> _Work instruction_
Two lines in the data below mark the range: the one with "B. $\exists x(P(x)" and the one with "正确：$\forall$ 对 $\land$". Return both, along with every line between them, exactly.

:::

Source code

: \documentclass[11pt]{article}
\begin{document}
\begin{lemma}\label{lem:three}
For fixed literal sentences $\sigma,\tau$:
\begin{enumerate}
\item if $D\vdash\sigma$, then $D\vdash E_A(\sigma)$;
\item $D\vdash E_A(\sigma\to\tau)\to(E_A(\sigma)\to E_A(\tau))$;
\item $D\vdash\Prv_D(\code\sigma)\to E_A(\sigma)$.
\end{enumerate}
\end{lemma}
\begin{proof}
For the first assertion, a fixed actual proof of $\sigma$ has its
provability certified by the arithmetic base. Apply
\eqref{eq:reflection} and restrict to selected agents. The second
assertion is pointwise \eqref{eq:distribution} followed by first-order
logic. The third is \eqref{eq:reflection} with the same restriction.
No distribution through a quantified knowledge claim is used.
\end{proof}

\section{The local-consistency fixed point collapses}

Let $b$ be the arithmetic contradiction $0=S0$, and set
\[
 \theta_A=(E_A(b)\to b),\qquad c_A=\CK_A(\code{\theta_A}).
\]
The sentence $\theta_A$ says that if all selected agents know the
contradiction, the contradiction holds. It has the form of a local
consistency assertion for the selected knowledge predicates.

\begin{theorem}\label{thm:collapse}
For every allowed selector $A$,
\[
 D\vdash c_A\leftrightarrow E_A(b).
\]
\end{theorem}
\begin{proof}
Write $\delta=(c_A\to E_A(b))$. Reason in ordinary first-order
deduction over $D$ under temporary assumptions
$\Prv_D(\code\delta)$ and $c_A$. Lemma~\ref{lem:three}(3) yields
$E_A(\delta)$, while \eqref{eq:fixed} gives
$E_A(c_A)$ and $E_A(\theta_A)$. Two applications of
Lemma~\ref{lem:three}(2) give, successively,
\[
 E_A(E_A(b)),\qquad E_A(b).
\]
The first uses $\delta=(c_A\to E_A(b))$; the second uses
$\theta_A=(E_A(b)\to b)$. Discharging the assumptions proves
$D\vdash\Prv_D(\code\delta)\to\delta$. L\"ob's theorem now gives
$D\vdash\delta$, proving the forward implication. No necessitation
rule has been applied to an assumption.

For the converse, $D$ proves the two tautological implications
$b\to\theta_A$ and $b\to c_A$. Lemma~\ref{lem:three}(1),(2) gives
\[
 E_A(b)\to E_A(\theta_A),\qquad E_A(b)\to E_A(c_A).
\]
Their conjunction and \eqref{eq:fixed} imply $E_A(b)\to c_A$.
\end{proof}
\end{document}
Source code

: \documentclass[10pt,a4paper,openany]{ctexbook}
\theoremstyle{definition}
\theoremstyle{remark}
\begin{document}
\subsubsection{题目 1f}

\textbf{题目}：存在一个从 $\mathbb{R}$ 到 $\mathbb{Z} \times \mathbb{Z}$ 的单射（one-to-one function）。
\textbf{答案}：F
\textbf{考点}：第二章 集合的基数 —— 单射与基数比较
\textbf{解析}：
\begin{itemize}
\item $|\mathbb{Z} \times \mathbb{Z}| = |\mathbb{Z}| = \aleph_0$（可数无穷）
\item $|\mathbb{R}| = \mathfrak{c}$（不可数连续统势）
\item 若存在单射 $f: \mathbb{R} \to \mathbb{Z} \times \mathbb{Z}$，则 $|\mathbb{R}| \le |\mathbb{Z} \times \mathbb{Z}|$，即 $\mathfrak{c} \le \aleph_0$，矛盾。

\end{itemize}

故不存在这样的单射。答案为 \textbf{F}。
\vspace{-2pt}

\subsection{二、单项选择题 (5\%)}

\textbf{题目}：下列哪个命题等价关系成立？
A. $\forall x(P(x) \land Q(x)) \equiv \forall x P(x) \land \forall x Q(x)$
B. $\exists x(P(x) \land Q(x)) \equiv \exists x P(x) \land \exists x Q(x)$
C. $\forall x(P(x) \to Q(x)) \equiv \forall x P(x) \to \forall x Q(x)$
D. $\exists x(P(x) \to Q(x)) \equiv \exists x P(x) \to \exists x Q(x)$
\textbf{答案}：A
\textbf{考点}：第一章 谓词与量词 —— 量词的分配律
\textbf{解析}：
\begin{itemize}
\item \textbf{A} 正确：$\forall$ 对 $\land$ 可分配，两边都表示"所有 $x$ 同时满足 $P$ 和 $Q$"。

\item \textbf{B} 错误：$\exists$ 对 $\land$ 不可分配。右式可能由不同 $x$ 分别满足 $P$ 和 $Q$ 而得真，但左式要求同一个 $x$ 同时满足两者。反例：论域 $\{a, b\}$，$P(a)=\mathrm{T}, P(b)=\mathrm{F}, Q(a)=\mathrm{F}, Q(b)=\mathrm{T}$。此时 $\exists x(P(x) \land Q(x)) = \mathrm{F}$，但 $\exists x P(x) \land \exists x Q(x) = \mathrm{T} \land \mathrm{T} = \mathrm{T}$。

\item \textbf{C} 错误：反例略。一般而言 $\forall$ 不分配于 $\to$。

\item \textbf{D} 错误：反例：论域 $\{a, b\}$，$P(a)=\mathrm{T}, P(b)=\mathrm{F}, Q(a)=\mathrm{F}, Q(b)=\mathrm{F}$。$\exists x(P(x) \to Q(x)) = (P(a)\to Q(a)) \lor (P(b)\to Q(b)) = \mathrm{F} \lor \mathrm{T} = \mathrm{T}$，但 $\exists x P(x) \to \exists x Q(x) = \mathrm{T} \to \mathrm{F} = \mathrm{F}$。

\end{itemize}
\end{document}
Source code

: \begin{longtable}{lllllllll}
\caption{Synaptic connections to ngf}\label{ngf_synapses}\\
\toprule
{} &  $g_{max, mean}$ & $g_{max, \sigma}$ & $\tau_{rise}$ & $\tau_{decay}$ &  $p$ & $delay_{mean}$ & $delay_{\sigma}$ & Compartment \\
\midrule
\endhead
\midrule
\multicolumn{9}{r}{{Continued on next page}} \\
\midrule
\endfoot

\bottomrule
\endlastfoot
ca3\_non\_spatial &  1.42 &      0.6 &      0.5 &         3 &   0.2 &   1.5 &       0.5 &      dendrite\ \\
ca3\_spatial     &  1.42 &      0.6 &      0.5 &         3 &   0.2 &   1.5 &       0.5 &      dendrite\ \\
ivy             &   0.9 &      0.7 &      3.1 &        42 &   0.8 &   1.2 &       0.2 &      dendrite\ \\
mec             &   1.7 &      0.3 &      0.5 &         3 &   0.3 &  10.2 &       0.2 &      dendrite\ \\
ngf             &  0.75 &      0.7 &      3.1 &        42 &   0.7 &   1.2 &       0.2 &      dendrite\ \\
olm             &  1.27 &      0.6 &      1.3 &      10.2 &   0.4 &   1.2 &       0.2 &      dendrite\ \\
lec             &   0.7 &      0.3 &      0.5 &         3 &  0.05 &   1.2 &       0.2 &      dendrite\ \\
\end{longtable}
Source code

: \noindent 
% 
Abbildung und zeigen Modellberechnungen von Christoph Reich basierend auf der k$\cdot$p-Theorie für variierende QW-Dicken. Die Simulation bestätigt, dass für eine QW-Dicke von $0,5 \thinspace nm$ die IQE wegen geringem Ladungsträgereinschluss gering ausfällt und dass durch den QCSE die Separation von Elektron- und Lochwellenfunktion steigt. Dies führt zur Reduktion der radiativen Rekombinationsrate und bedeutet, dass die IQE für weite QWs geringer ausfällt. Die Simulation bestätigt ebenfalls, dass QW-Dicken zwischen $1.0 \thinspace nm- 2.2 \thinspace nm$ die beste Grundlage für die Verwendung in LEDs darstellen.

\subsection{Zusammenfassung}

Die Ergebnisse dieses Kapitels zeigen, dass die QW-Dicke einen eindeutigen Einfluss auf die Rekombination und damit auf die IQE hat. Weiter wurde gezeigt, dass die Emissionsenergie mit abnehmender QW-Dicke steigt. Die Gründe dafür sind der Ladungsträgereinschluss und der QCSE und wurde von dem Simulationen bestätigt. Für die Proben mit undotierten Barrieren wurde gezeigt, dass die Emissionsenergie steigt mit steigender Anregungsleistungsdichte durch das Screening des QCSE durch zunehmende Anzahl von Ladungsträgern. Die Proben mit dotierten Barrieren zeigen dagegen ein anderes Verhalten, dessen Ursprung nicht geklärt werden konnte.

:::

> _Solution to the exercise_
B. $\exists x(P(x) \land Q(x)) \equiv \exists x P(x) \land \exists x Q(x)$
C. $\forall x(P(x) \to Q(x)) \equiv \forall x P(x) \to \forall x Q(x)$
D. $\exists x(P(x) \to Q(x)) \equiv \exists x P(x) \to \exists x Q(x)$
\textbf{答案}：A
\textbf{考点}：第一章 谓词与量词 —— 量词的分配律
\textbf{解析}：
\begin{itemize}
\item \textbf{A} 正确：$\forall$ 对 $\land$ 可分配，两边都表示"所有 $x$ 同时满足 $P$ 和 $Q$"。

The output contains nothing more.